Scientists have discovered how to “read” minds by scanning brain activity and reproducing images of what people are seeing — or even remembering.
Researchers have been able to convert into crude video footage the brain activity stimulated by what a person is watching or recalling.
The breakthrough raises the prospect of significant benefits, such as allowing people who are unable to move or speak to communicate via visualisation of their thoughts; recording people’s dreams; or allowing police to identify criminals by recalling the memories of a witness.
However, it could also herald a new Big Brother era, similar to that envisaged in the Hollywood film Minority Report, in which an individual’s private thoughts can be readily accessed by the authorities.
Jack Gallant and Shinji Nishimoto, two neurologists from the University of California, Berkeley, last year managed to correlate activity in the brain’s visual cortex with static images seen by the person. Last week they went one step further by revealing that it is possible to “decode” signals generated in the brain by moving scenes.
In an experiment which has yet to be peer reviewed, Gallant and Nishimoto, using functional magnetic resonance imaging (fMRI) technology, scanned the brains of two patients as they watched videos.
A computer programme was used to search for links between the configuration of shapes, colours and movements in the videos, and patterns of activity in the patients’ visual cortex.
It was later fed more than 200 days’ worth of YouTube internet clips and asked to predict which areas of the brain the clips would stimulate if people were watching them.
Finally, the software was used to monitor the two patients’ brains as they watched a new film and to reproduce what they were seeing based on their neural activity alone.
Remarkably, the computer programme was able to display continuous footage of the films they were watching — albeit with blurred images.
In one scene which featured the actor Steve Martin wearing a white shirt, the software recreated his rough shape and white torso but missed other details, such as his facial features.
Another scene, showing a plane flying towards the camera against a city skyline, was less successfully reproduced.

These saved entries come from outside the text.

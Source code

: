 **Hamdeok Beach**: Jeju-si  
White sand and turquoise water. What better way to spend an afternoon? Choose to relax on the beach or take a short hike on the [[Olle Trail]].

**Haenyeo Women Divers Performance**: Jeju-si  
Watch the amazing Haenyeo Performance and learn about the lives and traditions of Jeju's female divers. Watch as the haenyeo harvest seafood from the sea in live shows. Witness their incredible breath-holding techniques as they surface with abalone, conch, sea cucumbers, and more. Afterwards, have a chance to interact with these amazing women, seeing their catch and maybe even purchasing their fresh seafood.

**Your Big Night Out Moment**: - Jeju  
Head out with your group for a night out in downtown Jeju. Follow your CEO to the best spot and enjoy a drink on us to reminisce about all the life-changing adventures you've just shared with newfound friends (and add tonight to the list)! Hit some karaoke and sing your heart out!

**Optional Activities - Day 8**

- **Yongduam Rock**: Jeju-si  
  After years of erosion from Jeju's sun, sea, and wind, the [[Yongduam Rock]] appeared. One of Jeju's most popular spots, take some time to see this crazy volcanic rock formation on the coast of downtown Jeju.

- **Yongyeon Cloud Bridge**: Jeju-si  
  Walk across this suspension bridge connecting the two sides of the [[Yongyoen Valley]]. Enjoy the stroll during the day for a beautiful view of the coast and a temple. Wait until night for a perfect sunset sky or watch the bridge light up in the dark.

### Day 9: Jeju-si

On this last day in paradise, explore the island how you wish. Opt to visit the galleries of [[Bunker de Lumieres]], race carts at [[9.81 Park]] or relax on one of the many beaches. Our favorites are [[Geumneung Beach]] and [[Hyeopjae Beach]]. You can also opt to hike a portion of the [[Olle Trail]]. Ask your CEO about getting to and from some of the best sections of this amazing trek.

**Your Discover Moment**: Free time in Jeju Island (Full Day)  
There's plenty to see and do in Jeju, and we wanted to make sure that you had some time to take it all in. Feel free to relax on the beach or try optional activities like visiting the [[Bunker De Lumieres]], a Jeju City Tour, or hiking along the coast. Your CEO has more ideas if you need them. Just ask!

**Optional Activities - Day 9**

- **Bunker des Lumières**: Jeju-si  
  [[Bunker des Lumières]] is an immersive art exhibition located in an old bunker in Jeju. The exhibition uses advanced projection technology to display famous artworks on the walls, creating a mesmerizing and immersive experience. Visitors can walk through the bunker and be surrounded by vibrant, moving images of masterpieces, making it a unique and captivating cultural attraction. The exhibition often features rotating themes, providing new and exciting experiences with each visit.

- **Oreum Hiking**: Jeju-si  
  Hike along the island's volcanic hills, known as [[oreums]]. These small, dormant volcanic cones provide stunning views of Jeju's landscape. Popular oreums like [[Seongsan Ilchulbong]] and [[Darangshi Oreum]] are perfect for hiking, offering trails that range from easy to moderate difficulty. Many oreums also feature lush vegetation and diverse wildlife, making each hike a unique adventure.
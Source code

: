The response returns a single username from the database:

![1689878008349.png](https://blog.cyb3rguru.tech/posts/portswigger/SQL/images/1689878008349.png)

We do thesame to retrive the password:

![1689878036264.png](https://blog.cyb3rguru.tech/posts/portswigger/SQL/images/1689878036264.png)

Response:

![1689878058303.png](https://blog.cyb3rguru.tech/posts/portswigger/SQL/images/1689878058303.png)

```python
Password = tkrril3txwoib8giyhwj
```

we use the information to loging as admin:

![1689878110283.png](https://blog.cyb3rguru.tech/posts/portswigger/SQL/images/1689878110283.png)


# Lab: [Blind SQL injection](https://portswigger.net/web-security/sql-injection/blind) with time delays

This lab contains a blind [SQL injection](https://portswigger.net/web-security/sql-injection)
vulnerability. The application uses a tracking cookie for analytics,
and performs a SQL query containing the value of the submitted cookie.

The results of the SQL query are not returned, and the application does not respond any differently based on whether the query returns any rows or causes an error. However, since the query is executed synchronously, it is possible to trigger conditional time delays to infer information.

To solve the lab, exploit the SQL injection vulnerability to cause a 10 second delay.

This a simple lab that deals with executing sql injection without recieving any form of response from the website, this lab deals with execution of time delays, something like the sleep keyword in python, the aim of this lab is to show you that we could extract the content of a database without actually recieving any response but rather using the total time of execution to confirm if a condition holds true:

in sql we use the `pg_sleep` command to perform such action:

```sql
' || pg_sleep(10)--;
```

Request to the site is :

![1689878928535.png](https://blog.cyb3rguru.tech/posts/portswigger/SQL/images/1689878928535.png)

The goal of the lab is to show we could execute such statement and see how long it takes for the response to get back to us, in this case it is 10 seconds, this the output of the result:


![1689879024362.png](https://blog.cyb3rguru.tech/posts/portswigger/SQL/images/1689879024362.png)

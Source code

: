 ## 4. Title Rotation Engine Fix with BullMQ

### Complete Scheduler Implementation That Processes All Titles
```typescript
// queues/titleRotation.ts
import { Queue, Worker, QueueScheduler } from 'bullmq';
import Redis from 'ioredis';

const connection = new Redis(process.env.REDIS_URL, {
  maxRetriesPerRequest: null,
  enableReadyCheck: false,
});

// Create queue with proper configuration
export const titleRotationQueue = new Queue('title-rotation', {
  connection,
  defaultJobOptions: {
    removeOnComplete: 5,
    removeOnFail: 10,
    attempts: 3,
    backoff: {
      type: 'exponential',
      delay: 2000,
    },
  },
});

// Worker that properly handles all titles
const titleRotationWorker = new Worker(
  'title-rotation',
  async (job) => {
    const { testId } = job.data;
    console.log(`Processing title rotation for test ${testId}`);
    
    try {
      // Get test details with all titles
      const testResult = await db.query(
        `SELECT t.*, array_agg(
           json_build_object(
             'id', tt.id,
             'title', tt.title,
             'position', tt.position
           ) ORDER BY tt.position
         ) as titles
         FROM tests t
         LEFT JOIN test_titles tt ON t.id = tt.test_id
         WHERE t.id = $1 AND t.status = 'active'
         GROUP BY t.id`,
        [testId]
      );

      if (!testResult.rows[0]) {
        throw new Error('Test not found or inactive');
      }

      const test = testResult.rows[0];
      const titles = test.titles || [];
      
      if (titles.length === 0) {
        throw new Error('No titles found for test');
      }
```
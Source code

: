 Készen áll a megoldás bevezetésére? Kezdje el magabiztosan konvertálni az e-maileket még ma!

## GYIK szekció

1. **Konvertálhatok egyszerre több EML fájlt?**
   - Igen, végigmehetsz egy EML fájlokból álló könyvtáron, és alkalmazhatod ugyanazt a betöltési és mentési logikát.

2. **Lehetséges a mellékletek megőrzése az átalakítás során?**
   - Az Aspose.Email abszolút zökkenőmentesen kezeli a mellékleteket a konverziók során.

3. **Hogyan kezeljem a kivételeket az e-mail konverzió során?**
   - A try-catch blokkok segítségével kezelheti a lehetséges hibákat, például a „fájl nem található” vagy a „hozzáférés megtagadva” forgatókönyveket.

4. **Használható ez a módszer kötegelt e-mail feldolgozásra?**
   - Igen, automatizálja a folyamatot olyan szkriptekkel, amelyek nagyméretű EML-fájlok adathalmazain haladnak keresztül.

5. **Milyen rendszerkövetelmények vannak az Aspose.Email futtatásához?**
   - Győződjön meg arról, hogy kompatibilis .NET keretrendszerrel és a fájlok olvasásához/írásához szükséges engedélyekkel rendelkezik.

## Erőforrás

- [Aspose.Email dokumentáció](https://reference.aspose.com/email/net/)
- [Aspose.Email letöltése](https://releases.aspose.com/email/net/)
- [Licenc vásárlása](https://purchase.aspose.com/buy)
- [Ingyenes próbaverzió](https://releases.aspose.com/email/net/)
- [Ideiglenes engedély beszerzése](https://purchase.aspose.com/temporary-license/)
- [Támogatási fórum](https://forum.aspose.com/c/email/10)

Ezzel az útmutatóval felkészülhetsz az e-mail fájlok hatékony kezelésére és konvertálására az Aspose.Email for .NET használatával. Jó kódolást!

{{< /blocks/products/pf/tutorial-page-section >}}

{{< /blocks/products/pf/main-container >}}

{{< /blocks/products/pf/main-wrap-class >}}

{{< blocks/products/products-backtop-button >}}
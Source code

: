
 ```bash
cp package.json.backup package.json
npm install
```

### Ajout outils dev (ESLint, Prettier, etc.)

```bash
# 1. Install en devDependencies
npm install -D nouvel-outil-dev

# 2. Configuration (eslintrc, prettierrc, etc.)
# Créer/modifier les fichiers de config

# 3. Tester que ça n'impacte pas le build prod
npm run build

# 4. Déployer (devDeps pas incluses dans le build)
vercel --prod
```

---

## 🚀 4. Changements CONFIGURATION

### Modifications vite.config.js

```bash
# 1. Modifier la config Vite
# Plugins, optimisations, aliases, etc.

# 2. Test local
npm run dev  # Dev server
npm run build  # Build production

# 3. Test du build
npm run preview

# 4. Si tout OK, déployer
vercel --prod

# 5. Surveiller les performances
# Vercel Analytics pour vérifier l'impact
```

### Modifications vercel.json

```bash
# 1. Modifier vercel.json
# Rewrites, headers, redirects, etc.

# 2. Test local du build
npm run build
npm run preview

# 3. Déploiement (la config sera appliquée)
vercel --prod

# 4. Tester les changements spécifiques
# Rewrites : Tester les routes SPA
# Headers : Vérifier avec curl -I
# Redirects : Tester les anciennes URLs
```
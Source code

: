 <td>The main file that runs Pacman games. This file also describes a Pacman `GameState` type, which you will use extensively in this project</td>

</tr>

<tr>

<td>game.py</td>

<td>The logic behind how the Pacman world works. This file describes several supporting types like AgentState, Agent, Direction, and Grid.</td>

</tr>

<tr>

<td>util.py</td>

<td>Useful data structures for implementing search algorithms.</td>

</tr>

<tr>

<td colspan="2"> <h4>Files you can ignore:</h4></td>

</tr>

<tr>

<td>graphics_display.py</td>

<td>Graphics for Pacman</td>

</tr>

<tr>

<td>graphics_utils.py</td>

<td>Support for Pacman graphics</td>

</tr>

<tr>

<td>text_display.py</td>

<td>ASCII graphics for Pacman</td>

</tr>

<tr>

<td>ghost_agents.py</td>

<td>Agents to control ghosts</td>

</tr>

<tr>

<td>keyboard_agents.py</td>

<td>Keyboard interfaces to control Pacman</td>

The computer recreated the image of the skyline but omitted the plane altogether.
“Some scenes decode better than others,” said Gallant. “We can decode talking heads really well. But a camera panning quickly across a scene confuses the algorithm.
“You can use a device like this to do some pretty cool things. At the moment when you see something and want to describe it to someone you have to use words or draw it and it doesn’t work very well.
“You could use this technology to transmit the image to someone. It might be useful for artists or to allow you to recover an eyewitness’s memory of a crime.”
Such technology may not be confined to the here and now. Scientists at University College London have conducted separate tests that detect, with an accuracy of about 50%, memories recalled by patients.
The discoveries come amid a flurry of developments in the field of brain science. Researchers have also used scanning technology to measure academic ability, detect early signs of Alzheimer’s and other degenerative conditions, and even predict the decision a person is about to make before they are conscious of making it.
Such developments may have controversial ramifications. In Britain, fMRI scanning technology has been sold to multinational companies, such as Unilever and McDonald’s, enabling them to see how we subconsciously react to brands.
In America, security agencies are researching the use of brain scanners for interrogating prisoners, and Lockheed Martin, the US defence contractor, is reported to have studied the possibility of scanning brains at a distance.
This would allow an individual’s thoughts and anxieties to be examined without their knowledge in sensitive locations such as airports.
Russell Foster, a neuroscientist at Oxford University, said rapid advances in the field were throwing up ethical dilemmas.
“It’s absolutely critical for scientists to inform the public about what we are doing so they can engage in the debate about how this knowledge should be used,” he said.
“It’s the age-old problem: knowledge is power and it can be used for both good and evil.”